• [Task goal] All of the records should be given again verbatim.

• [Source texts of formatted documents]
↓

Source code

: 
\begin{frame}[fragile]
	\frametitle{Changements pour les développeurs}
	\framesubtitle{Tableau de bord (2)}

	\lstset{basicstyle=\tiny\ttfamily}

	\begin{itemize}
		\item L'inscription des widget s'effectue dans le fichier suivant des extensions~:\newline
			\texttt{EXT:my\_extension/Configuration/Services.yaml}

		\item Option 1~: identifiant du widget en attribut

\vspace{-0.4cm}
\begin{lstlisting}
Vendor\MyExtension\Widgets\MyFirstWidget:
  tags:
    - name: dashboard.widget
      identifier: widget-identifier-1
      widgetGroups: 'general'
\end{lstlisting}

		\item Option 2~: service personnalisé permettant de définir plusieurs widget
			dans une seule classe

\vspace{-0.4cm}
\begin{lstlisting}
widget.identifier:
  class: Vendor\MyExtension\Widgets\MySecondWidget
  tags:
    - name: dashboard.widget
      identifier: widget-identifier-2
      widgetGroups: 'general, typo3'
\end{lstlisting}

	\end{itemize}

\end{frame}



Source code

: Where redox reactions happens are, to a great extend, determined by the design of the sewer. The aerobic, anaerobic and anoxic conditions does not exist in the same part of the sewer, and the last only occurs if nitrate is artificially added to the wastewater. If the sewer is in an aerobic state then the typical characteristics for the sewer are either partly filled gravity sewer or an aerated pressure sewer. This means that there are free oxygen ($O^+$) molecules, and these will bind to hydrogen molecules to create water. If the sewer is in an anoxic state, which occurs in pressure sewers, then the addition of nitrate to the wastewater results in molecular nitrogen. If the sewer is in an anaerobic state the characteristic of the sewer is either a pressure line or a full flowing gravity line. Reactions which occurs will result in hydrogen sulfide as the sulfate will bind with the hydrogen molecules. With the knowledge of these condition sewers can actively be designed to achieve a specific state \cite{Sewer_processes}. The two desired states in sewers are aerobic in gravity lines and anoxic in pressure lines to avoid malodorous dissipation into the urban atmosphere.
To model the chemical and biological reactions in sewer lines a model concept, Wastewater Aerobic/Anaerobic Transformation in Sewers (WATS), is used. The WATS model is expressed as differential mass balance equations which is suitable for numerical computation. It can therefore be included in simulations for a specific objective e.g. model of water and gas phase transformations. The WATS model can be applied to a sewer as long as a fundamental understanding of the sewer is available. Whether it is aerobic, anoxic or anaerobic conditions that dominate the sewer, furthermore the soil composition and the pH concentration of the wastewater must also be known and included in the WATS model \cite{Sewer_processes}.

↑

• [Written solution]
Source code

: 
\begin{frame}[fragile]
	\frametitle{Changements pour les développeurs}
	\framesubtitle{Tableau de bord (2)}

	\lstset{basicstyle=\tiny\ttfamily}

	\begin{itemize}
		\item L'inscription des widget s'effectue dans le fichier suivant des extensions~:\newline
			\texttt{EXT:my\_extension/Configuration/Services.yaml}

		\item Option 1~: identifiant du widget en attribut

\vspace{-0.4cm}
\begin{lstlisting}
Vendor\MyExtension\Widgets\MyFirstWidget:
  tags:
    - name: dashboard.widget
      identifier: widget-identifier-1
      widgetGroups: 'general'
\end{lstlisting}

		\item Option 2~: service personnalisé permettant de définir plusieurs widget
			dans une seule classe

\vspace{-0.4cm}
\begin{lstlisting}
widget.identifier:
  class: Vendor\MyExtension\Widgets\MySecondWidget
  tags:
    - name: dashboard.widget
      identifier: widget-identifier-2
      widgetGroups: 'general, typo3'
\end{lstlisting}

	\end{itemize}

\end{frame}



Source code

: Where redox reactions happens are, to a great extend, determined by the design of the sewer. The aerobic, anaerobic and anoxic conditions does not exist in the same part of the sewer, and the last only occurs if nitrate is artificially added to the wastewater. If the sewer is in an aerobic state then the typical characteristics for the sewer are either partly filled gravity sewer or an aerated pressure sewer. This means that there are free oxygen ($O^+$) molecules, and these will bind to hydrogen molecules to create water. If the sewer is in an anoxic state, which occurs in pressure sewers, then the addition of nitrate to the wastewater results in molecular nitrogen. If the sewer is in an anaerobic state the characteristic of the sewer is either a pressure line or a full flowing gravity line. Reactions which occurs will result in hydrogen sulfide as the sulfate will bind with the hydrogen molecules. With the knowledge of these condition sewers can actively be designed to achieve a specific state \cite{Sewer_processes}. The two desired states in sewers are aerobic in gravity lines and anoxic in pressure lines to avoid malodorous dissipation into the urban atmosphere.
To model the chemical and biological reactions in sewer lines a model concept, Wastewater Aerobic/Anaerobic Transformation in Sewers (WATS), is used. The WATS model is expressed as differential mass balance equations which is suitable for numerical computation. It can therefore be included in simulations for a specific objective e.g. model of water and gas phase transformations. The WATS model can be applied to a sewer as long as a fundamental understanding of the sewer is available. Whether it is aerobic, anoxic or anaerobic conditions that dominate the sewer, furthermore the soil composition and the pH concentration of the wastewater must also be known and included in the WATS model \cite{Sewer_processes}.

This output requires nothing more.